Предыдущая Следующая
Разрыв сенсомоторных связей поражает не только речевой
акт
Разрыв сенсомоторных связей поражает не только речевой
акт, который замыкается на себе и опустошается, при том, что голос теперь
отсылает лишь к самому себе и другим голосам. Этот разрыв затрагивает и
визуальный образ, с этих пор обнаруживающий лишь какие-угодно-пространства,
пространства пустые или отъединенные, характеризующие современный кинематограф.
Это слегка похоже на то, как если бы речь отстранялась от образа, чтобы стать
основополагающим актом, а образ, со своей стороны, воздвигал основы или «устои»

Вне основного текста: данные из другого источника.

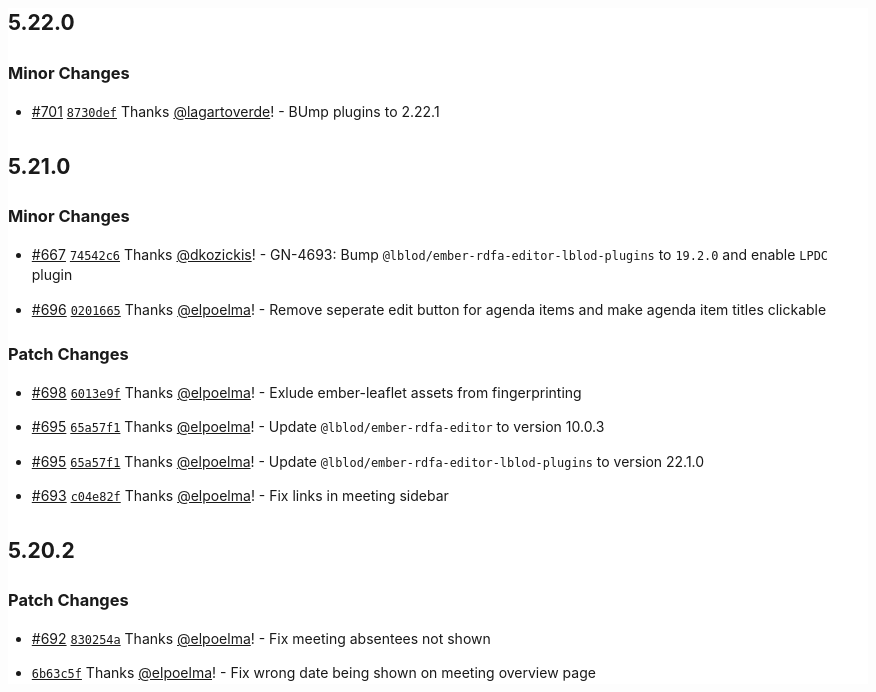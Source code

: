 ## 5.22.0

### Minor Changes

- [#701](https://github.com/lblod/frontend-gelinkt-notuleren/pull/701) [`8730def`](https://github.com/lblod/frontend-gelinkt-notuleren/commit/8730def66b22462f4c22f503d798407cd6ace278) Thanks [@lagartoverde](https://github.com/lagartoverde)! - BUmp plugins to 2.22.1

## 5.21.0

### Minor Changes

- [#667](https://github.com/lblod/frontend-gelinkt-notuleren/pull/667) [`74542c6`](https://github.com/lblod/frontend-gelinkt-notuleren/commit/74542c614559541f83acc87f0d2d63a58aede5f3) Thanks [@dkozickis](https://github.com/dkozickis)! - GN-4693: Bump `@lblod/ember-rdfa-editor-lblod-plugins` to `19.2.0` and enable `LPDC` plugin

- [#696](https://github.com/lblod/frontend-gelinkt-notuleren/pull/696) [`0201665`](https://github.com/lblod/frontend-gelinkt-notuleren/commit/02016653bade630d84a6c7bd94d831d823c47820) Thanks [@elpoelma](https://github.com/elpoelma)! - Remove seperate edit button for agenda items and make agenda item titles clickable

### Patch Changes

- [#698](https://github.com/lblod/frontend-gelinkt-notuleren/pull/698) [`6013e9f`](https://github.com/lblod/frontend-gelinkt-notuleren/commit/6013e9f21acd5c37c54798a5a059b6b2feede347) Thanks [@elpoelma](https://github.com/elpoelma)! - Exlude ember-leaflet assets from fingerprinting

- [#695](https://github.com/lblod/frontend-gelinkt-notuleren/pull/695) [`65a57f1`](https://github.com/lblod/frontend-gelinkt-notuleren/commit/65a57f1577b4abeb112ae10bdb8000ca06638939) Thanks [@elpoelma](https://github.com/elpoelma)! - Update `@lblod/ember-rdfa-editor` to version 10.0.3

- [#695](https://github.com/lblod/frontend-gelinkt-notuleren/pull/695) [`65a57f1`](https://github.com/lblod/frontend-gelinkt-notuleren/commit/65a57f1577b4abeb112ae10bdb8000ca06638939) Thanks [@elpoelma](https://github.com/elpoelma)! - Update `@lblod/ember-rdfa-editor-lblod-plugins` to version 22.1.0

- [#693](https://github.com/lblod/frontend-gelinkt-notuleren/pull/693) [`c04e82f`](https://github.com/lblod/frontend-gelinkt-notuleren/commit/c04e82feb03b5138bb9e994544dda420bb3d181c) Thanks [@elpoelma](https://github.com/elpoelma)! - Fix links in meeting sidebar

## 5.20.2

### Patch Changes

- [#692](https://github.com/lblod/frontend-gelinkt-notuleren/pull/692) [`830254a`](https://github.com/lblod/frontend-gelinkt-notuleren/commit/830254a092277112b96e940c61ec07b6e6ab40b1) Thanks [@elpoelma](https://github.com/elpoelma)! - Fix meeting absentees not shown

- [`6b63c5f`](https://github.com/lblod/frontend-gelinkt-notuleren/commit/6b63c5f9f264337f76353ef3e9739c966d98b238) Thanks [@elpoelma](https://github.com/elpoelma)! - Fix wrong date being shown on meeting overview page
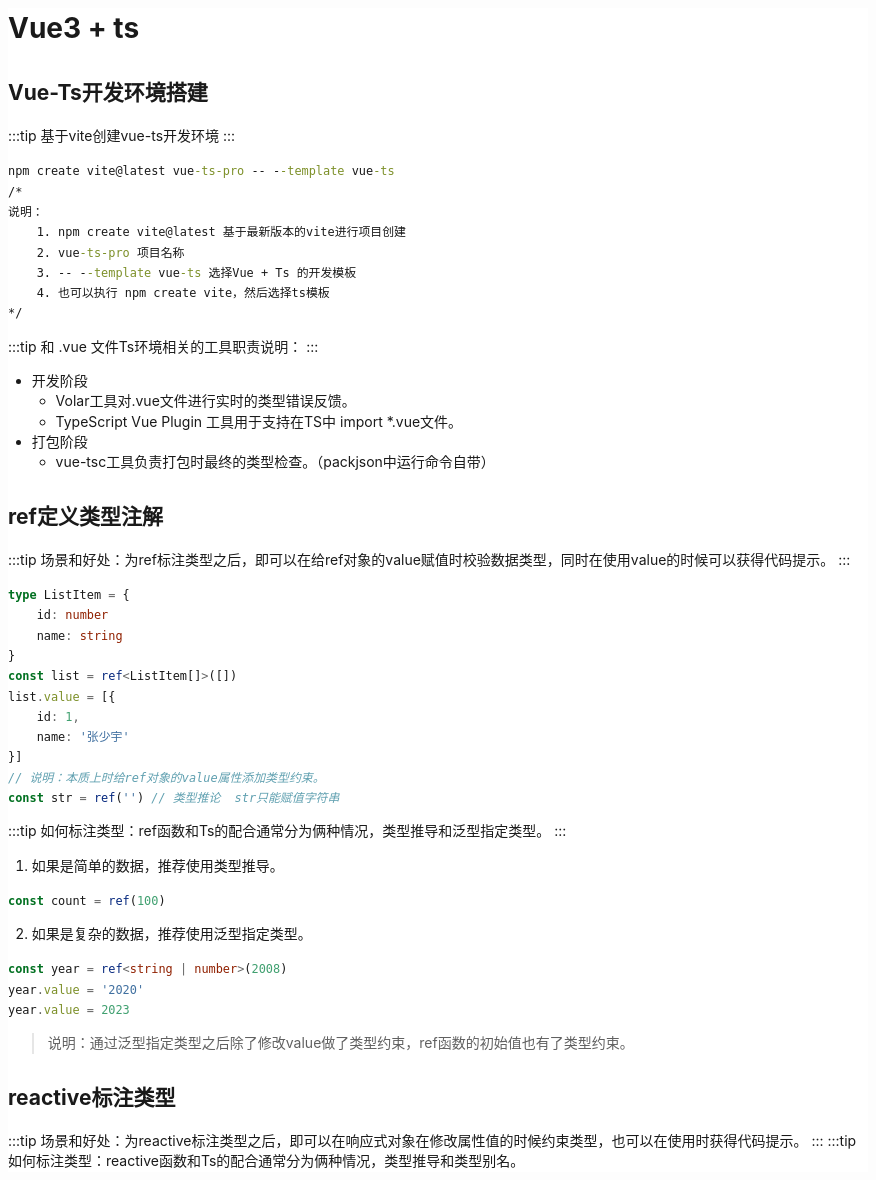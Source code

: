 # Vue3 + ts

## Vue-Ts开发环境搭建
:::tip
基于vite创建vue-ts开发环境
:::
```cmd
npm create vite@latest vue-ts-pro -- --template vue-ts
/*
说明：
    1. npm create vite@latest 基于最新版本的vite进行项目创建
    2. vue-ts-pro 项目名称
    3. -- --template vue-ts 选择Vue + Ts 的开发模板
    4. 也可以执行 npm create vite，然后选择ts模板
*/
```
:::tip
和 .vue 文件Ts环境相关的工具职责说明：
:::
- 开发阶段
    - Volar工具对.vue文件进行实时的类型错误反馈。
    - TypeScript Vue Plugin 工具用于支持在TS中 import *.vue文件。
- 打包阶段
    - vue-tsc工具负责打包时最终的类型检查。（packjson中运行命令自带）
## ref定义类型注解
:::tip
场景和好处：为ref标注类型之后，即可以在给ref对象的value赋值时校验数据类型，同时在使用value的时候可以获得代码提示。
:::
```ts
type ListItem = {
    id: number
    name: string
}
const list = ref<ListItem[]>([])
list.value = [{
    id: 1,
    name: '张少宇'
}]
// 说明：本质上时给ref对象的value属性添加类型约束。
const str = ref('') // 类型推论  str只能赋值字符串
```
:::tip
如何标注类型：ref函数和Ts的配合通常分为俩种情况，类型推导和泛型指定类型。
:::
1. 如果是简单的数据，推荐使用类型推导。
```ts
const count = ref(100)
```
2. 如果是复杂的数据，推荐使用泛型指定类型。
```ts
const year = ref<string | number>(2008)
year.value = '2020'
year.value = 2023
```
> 说明：通过泛型指定类型之后除了修改value做了类型约束，ref函数的初始值也有了类型约束。
## reactive标注类型
:::tip
场景和好处：为reactive标注类型之后，即可以在响应式对象在修改属性值的时候约束类型，也可以在使用时获得代码提示。
:::
:::tip
如何标注类型：reactive函数和Ts的配合通常分为俩种情况，类型推导和类型别名。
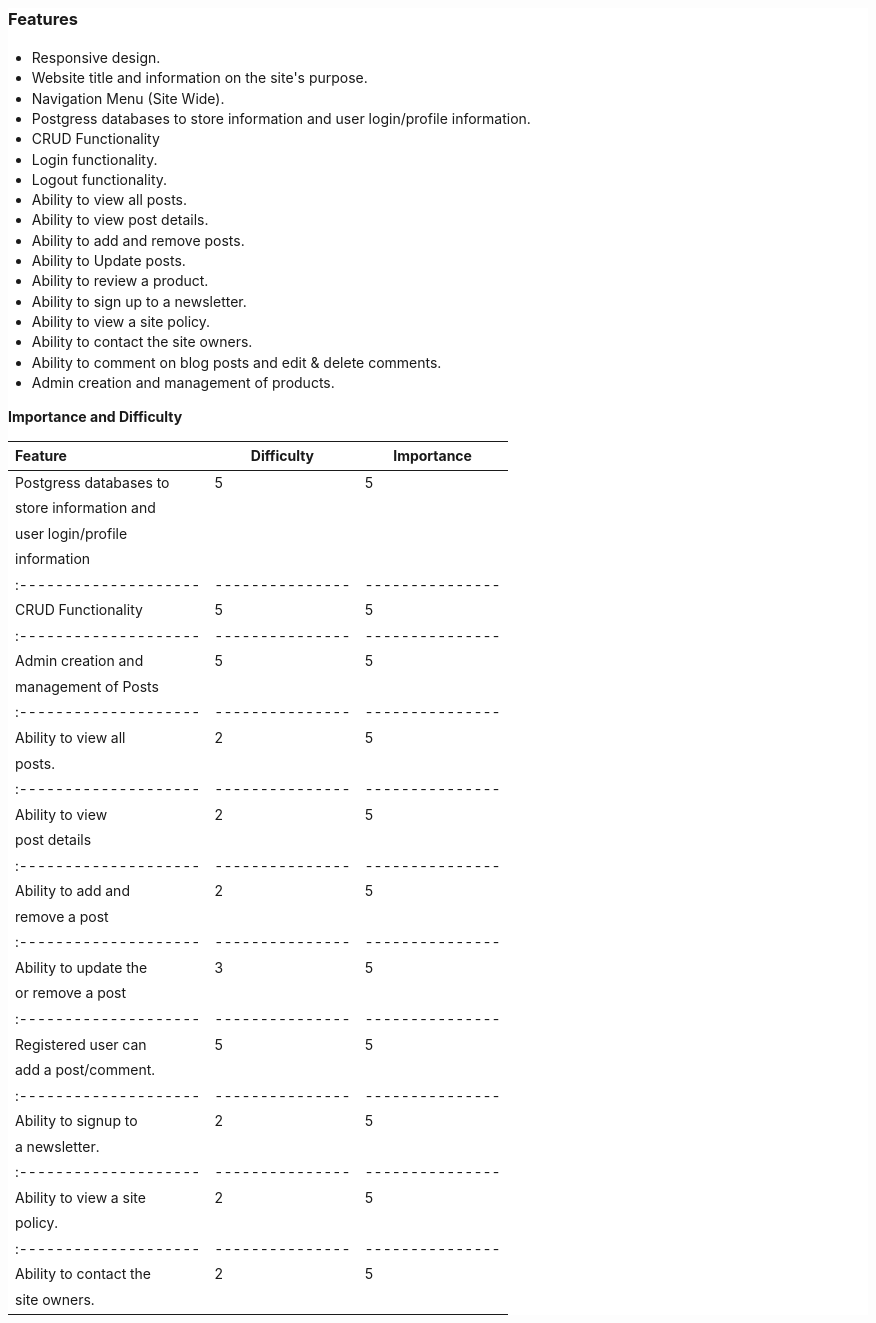 ### Features <a name="features"></a>
* Responsive design.
* Website title and information on the site's purpose.
* Navigation Menu (Site Wide).
* Postgress databases to store information and user login/profile information.
* CRUD Functionality
* Login functionality.
* Logout functionality.
* Ability to view all posts.
* Ability to view post details.
* Ability to add and remove posts.
* Ability to Update posts.
* Ability to review a product.
* Ability to sign up to a newsletter.
* Ability to view a site policy.
* Ability to contact the site owners.
* Ability to comment on blog posts and edit & delete comments.
* Admin creation and management of products.

**Importance and Difficulty**

|       Feature         |   Difficulty   |   Importance   |
|:--------------------  |--------------- |--------------- |
|Postgress databases to |       5        |       5        |
|store information and  |                |                |
|user login/profile     |                |                |
|information            |                |                |
|:--------------------  |--------------- |--------------- |
|CRUD Functionality     |       5        |       5        |
|:--------------------  |--------------- |--------------- |
|Admin creation and     |       5        |       5        |
|management of Posts    |                |                |
|:--------------------  |--------------- |--------------- |
|Ability to view all    |       2        |       5        |
|posts.                 |                |                |
|:--------------------  |--------------- |--------------- |
|Ability to view        |       2        |       5        |
|post details           |                |                |
|:--------------------  |--------------- |--------------- |
|Ability to add and     |       2        |       5        |
|remove a post          |                |                |
|:--------------------  |--------------- |--------------- |
|Ability to update the  |       3        |       5        |
| or remove a post      |                |                |
|:--------------------  |--------------- |--------------- |
|Registered user can    |       5        |       5        |
|add a post/comment.    |                |                |
|:--------------------  |--------------- |--------------- |
|Ability to signup to   |       2        |       5        |
|a newsletter.          |                |                |
|:--------------------  |--------------- |--------------- |
|Ability to view a site |       2        |       5        |
|policy.                |                |                |
|:--------------------  |--------------- |--------------- |
|Ability to contact the |       2        |       5        |
|site owners.           |                |                |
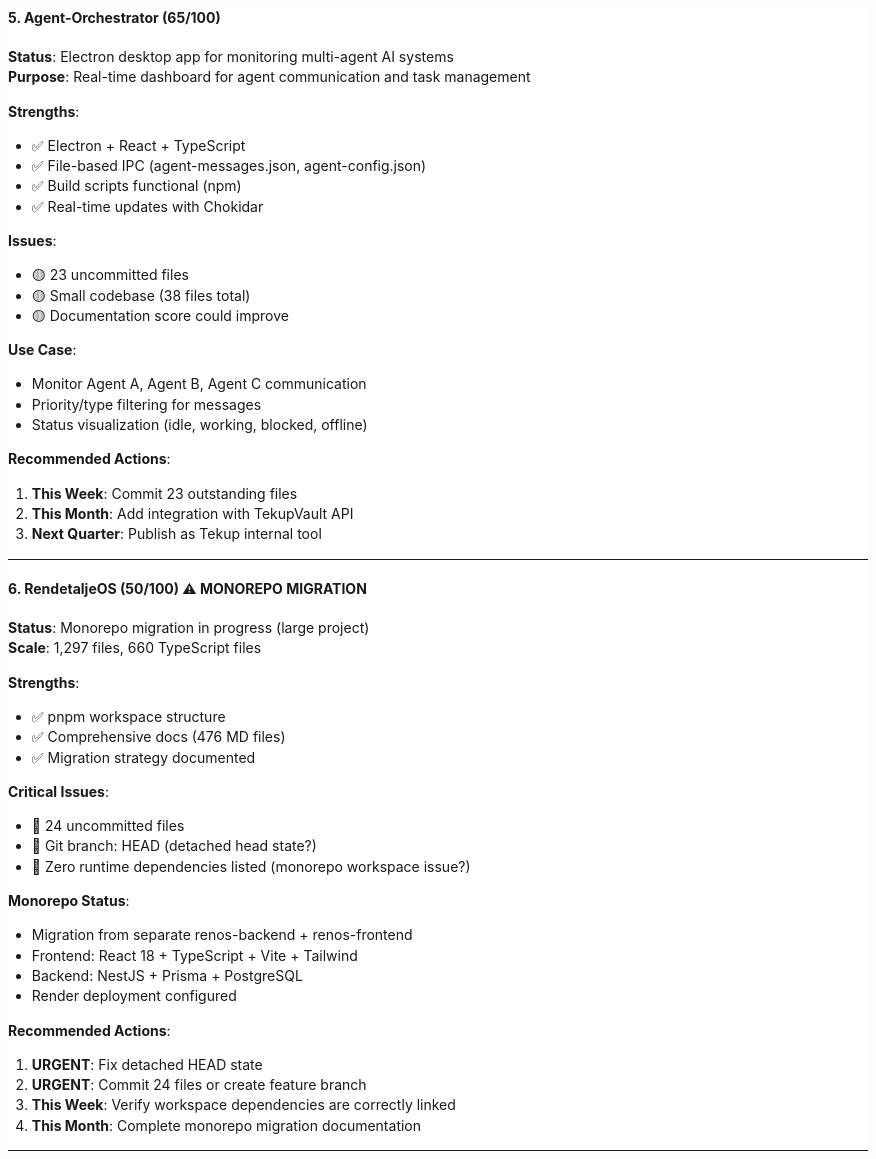 #### 5. Agent-Orchestrator (65/100)
**Status**: Electron desktop app for monitoring multi-agent AI systems  
**Purpose**: Real-time dashboard for agent communication and task management

**Strengths**:
- ✅ Electron + React + TypeScript
- ✅ File-based IPC (agent-messages.json, agent-config.json)
- ✅ Build scripts functional (npm)
- ✅ Real-time updates with Chokidar

**Issues**:
- 🟡 23 uncommitted files
- 🟡 Small codebase (38 files total)
- 🟡 Documentation score could improve

**Use Case**: 
- Monitor Agent A, Agent B, Agent C communication
- Priority/type filtering for messages
- Status visualization (idle, working, blocked, offline)

**Recommended Actions**:
1. **This Week**: Commit 23 outstanding files
2. **This Month**: Add integration with TekupVault API
3. **Next Quarter**: Publish as Tekup internal tool

---

#### 6. RendetaljeOS (50/100) ⚠️ MONOREPO MIGRATION
**Status**: Monorepo migration in progress (large project)  
**Scale**: 1,297 files, 660 TypeScript files

**Strengths**:
- ✅ pnpm workspace structure
- ✅ Comprehensive docs (476 MD files)
- ✅ Migration strategy documented

**Critical Issues**:
- 🔴 24 uncommitted files
- 🔴 Git branch: HEAD (detached head state?)
- 🔴 Zero runtime dependencies listed (monorepo workspace issue?)

**Monorepo Status**:
- Migration from separate renos-backend + renos-frontend
- Frontend: React 18 + TypeScript + Vite + Tailwind
- Backend: NestJS + Prisma + PostgreSQL
- Render deployment configured

**Recommended Actions**:
1. **URGENT**: Fix detached HEAD state
2. **URGENT**: Commit 24 files or create feature branch
3. **This Week**: Verify workspace dependencies are correctly linked
4. **This Month**: Complete monorepo migration documentation

---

пространства, эти безмолвные потенции, существующие до или после речи, до или
после людей. Визуальный образ становится археологическим, стратиграфическим,
тектоническим. Не то чтобы нас отсылали в какой-то доисторический период
(существует и археология настоящего); отсылают нас в пустынные слои нашего
времени, где зарыты наши собственные фантомы, — в лакунарные слои, залегающие
одни под другими согласно переменным ориентациям и связям. Таковы пустыни в
городах Германии. Сюда же относятся пустыни у Пазолини, превращающие
доисторические периоды в абстрактный поэтический элемент, в «сущность»,
существующую одновременно с нашей историей, в цоколь Архейской эры,
обнаруживающий нескончаемую историю под нашей историей. Сюда же относятся
пустыни Антониони, в предельных случаях хранящие лишь абстрактные дороги и
скрывающие многочисленные фрагменты жизни доисторических супружеских пар. Это и
фрагментации Брессона, согласующие или заново нанизывающие в цепь куски
пространства, каждый из которых, в свою очередь, образует замкнутый контур. У
Ромера это женское тело, претерпевающее фрагментации, несомненно, и как фетиш,
но также и как осколки некоего сосуда или извлеченной из моря посуды радужных
цветов: в «Нравоучительных повестях» представлена археологическая коллекция
нашего времени. А море и в особенности пространство из «Парсифаля» поражены
искривленностью, накладывающейся на едва ли не абстрактные пути. Перро в фильме
«Вас ожидает королевство» показывает медлительные тягачи, на рассвете убирающие
сборные домики, оставляя ландшафт пустым: сюда привели людей, а сегодня их
уводят отсюда. «Страна без деревьев» — шедевр, в котором налагаются друг на
друга географические, картографические и археологические образы, связанные со
ставшей абстрактной трассой миграции почти исчезнувшего оленя- карибу. Рене
погружает образ в мировые эпохи и использует переменные порядки расположения
слоев; эти слои пронзают самих персонажей и соединяют, например, возвратившихся
с того света женщину-ботаника и мужчину-археолога в фильме «Любовь до смерти».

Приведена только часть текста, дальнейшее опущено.